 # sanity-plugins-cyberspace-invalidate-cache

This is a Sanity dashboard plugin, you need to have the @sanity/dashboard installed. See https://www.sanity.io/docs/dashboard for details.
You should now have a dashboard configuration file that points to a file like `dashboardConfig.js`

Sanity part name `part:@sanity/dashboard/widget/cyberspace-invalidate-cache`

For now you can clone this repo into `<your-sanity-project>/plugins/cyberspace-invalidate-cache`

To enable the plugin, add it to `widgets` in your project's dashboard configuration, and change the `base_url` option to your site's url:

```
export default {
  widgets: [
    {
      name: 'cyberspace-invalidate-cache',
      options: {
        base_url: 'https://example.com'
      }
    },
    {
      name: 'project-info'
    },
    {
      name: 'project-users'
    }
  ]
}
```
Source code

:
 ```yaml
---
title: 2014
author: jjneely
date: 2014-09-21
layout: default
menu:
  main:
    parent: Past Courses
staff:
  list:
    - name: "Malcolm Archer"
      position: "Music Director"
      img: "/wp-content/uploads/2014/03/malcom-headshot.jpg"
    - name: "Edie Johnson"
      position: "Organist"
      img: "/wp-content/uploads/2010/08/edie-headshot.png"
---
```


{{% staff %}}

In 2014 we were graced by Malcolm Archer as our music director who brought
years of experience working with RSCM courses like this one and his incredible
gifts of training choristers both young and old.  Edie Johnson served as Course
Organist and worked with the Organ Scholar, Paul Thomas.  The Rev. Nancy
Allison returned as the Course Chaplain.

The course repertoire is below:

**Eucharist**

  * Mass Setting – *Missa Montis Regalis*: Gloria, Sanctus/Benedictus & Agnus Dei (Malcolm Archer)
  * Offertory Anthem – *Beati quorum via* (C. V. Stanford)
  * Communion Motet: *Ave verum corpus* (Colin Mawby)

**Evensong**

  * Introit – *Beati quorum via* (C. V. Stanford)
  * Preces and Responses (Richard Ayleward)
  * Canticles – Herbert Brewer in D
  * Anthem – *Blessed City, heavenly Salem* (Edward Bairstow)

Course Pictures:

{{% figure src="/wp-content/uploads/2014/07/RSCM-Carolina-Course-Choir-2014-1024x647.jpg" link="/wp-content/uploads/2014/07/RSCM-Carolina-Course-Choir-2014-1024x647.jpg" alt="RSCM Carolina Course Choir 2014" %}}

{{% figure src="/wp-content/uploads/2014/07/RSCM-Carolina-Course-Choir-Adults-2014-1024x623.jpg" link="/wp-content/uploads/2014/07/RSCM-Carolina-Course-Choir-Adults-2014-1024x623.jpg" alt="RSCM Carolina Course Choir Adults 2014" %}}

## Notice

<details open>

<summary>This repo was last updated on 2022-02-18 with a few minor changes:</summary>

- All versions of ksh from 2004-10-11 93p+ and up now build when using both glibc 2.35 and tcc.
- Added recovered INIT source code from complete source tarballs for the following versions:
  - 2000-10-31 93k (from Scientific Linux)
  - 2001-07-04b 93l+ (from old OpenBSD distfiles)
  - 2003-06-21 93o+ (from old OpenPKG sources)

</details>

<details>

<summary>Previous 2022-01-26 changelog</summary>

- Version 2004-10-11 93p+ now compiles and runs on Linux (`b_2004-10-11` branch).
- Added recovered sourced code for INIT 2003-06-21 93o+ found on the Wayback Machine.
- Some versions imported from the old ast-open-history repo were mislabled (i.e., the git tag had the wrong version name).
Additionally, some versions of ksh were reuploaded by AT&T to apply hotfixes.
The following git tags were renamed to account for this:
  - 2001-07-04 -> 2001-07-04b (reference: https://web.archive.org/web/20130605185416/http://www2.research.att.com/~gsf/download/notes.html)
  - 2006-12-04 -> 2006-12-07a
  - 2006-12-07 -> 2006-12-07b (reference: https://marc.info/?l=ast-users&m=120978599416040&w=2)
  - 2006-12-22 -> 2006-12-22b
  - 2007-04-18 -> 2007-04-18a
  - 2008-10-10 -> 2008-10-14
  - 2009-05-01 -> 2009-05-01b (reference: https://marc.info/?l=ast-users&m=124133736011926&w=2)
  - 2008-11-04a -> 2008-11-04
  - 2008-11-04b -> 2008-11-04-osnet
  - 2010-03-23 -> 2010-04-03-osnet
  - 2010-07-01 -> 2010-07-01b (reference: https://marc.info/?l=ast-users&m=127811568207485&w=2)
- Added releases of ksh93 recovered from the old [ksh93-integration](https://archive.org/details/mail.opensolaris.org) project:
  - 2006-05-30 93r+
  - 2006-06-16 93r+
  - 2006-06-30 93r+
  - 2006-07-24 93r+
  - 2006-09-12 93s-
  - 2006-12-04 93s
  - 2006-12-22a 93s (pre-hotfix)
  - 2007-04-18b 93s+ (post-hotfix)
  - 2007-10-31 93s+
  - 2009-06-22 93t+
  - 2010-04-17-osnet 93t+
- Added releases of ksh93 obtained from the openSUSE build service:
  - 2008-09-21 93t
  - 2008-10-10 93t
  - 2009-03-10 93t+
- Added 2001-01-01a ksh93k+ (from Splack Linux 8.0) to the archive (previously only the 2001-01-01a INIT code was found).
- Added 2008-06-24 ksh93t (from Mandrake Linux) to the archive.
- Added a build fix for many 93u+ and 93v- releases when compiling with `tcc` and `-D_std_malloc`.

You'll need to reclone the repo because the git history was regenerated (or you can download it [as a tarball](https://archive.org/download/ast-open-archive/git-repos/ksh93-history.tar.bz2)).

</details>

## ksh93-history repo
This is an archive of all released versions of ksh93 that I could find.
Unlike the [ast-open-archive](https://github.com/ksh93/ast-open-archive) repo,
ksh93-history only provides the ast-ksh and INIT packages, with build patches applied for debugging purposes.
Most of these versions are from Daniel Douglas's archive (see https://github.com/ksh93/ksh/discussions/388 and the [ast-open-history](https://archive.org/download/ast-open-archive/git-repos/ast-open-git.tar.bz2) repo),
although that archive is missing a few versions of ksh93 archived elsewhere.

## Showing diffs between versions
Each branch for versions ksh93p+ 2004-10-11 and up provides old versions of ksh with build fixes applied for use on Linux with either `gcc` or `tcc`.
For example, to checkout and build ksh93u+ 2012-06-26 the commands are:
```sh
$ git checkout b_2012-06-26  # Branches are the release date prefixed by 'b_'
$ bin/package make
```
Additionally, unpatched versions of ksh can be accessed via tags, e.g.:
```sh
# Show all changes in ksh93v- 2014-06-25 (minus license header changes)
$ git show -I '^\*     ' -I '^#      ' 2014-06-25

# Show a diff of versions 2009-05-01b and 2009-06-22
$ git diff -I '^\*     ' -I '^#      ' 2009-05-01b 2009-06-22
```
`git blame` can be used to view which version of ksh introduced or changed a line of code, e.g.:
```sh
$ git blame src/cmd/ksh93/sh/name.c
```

**Task goal**
Everything above from the line containing "<summary>This repo was" through the line containing "- Added releases of ksh93 recovered" must be copied exactly. Nothing outside that range belongs in the answer.

**Task output**
<summary>This repo was last updated on 2022-02-18 with a few minor changes:</summary>

- All versions of ksh from 2004-10-11 93p+ and up now build when using both glibc 2.35 and tcc.
- Added recovered INIT source code from complete source tarballs for the following versions:
  - 2000-10-31 93k (from Scientific Linux)
  - 2001-07-04b 93l+ (from old OpenBSD distfiles)
  - 2003-06-21 93o+ (from old OpenPKG sources)

</details>

<details>

<summary>Previous 2022-01-26 changelog</summary>

- Version 2004-10-11 93p+ now compiles and runs on Linux (`b_2004-10-11` branch).
- Added recovered sourced code for INIT 2003-06-21 93o+ found on the Wayback Machine.
- Some versions imported from the old ast-open-history repo were mislabled (i.e., the git tag had the wrong version name).
Additionally, some versions of ksh were reuploaded by AT&T to apply hotfixes.
The following git tags were renamed to account for this:
  - 2001-07-04 -> 2001-07-04b (reference: https://web.archive.org/web/20130605185416/http://www2.research.att.com/~gsf/download/notes.html)
  - 2006-12-04 -> 2006-12-07a
  - 2006-12-07 -> 2006-12-07b (reference: https://marc.info/?l=ast-users&m=120978599416040&w=2)
  - 2006-12-22 -> 2006-12-22b
  - 2007-04-18 -> 2007-04-18a
  - 2008-10-10 -> 2008-10-14
  - 2009-05-01 -> 2009-05-01b (reference: https://marc.info/?l=ast-users&m=124133736011926&w=2)
  - 2008-11-04a -> 2008-11-04
  - 2008-11-04b -> 2008-11-04-osnet
  - 2010-03-23 -> 2010-04-03-osnet
  - 2010-07-01 -> 2010-07-01b (reference: https://marc.info/?l=ast-users&m=127811568207485&w=2)
- Added releases of ksh93 recovered from the old [ksh93-integration](https://archive.org/details/mail.opensolaris.org) project:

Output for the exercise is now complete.